Proposed "Pastelle" line and 2006 meeting 
In 2004, it was rumored that Kanye West was releasing his first brand, Mascotte by K West, to be funded by Roc-A-Wear. West began speaking with Adidas about a collaborative effort in 2006, when Gary Aspden met with him in a recording studio, alongside his manager. West proposed a clothing line called "Pastelle", designed its logos, and discussed the possibility of designing a custom version of the Rod Laver Vintage shoe for Adidas. West designed a shoe for Adidas that year, but talks with the company fell through, and the line was never released.

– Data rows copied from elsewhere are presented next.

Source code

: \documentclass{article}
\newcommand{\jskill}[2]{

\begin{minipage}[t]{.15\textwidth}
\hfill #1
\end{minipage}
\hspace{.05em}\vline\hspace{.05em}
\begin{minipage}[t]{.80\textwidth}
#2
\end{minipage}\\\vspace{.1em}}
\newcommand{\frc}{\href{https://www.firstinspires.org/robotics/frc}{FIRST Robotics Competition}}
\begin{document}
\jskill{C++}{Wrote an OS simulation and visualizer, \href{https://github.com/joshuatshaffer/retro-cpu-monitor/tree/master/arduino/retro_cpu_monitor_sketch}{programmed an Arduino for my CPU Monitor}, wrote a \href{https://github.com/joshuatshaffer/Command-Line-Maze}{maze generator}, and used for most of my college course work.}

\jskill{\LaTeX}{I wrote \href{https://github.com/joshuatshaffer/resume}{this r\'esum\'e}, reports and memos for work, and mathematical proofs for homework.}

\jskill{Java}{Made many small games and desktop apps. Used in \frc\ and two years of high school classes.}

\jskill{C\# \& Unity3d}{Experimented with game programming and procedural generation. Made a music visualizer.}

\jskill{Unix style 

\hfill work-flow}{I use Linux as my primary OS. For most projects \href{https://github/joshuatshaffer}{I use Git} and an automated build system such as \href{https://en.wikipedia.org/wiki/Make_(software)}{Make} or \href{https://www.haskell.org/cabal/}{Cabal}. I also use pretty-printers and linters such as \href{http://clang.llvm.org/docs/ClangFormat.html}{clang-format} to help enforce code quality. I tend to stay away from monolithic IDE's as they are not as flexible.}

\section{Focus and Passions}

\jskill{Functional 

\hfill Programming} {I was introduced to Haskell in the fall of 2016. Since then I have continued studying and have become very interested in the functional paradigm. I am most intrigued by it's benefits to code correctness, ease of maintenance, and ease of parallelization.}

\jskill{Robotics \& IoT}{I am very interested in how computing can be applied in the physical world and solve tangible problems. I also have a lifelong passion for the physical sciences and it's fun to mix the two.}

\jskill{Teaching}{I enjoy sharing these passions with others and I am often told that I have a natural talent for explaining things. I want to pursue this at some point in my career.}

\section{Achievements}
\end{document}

Departure from Nike and deal with Adidas 
In 2013, after the release of the "Red October" Air Yeezy 2s, Kanye West officially left Nike. Although West described this break as "heartbreaking", he claimed that Nike would not pay him royalties for his shoe designs, instead offering to donate some of the proceeds to a charity of West's choice. This ultimately led West to reach out to Adidas for a deal. Adidas agreed to give him royalties, and West described the CEO of Adidas as "someone who allowed me to build something". Under the partnership with Adidas, West retains 100% ownership of his brand while having full creative control over the products released.

In February 2015, the Adidas and West collaboration officially debuted. "Yeezy Season 1" was highly anticipated and celebrities such as Rihanna, Diddy, and West's then-wife Kim Kardashian were at the introductory fashion show. The line featured heavy inspiration from military designs, which West had stated was driven by 2011 England riots. Bomber jackets, sweatpants, and stylized military jackets were heavily featured in the Yeezy Season 1 collection. While the fashion show started late, many deemed it as a success.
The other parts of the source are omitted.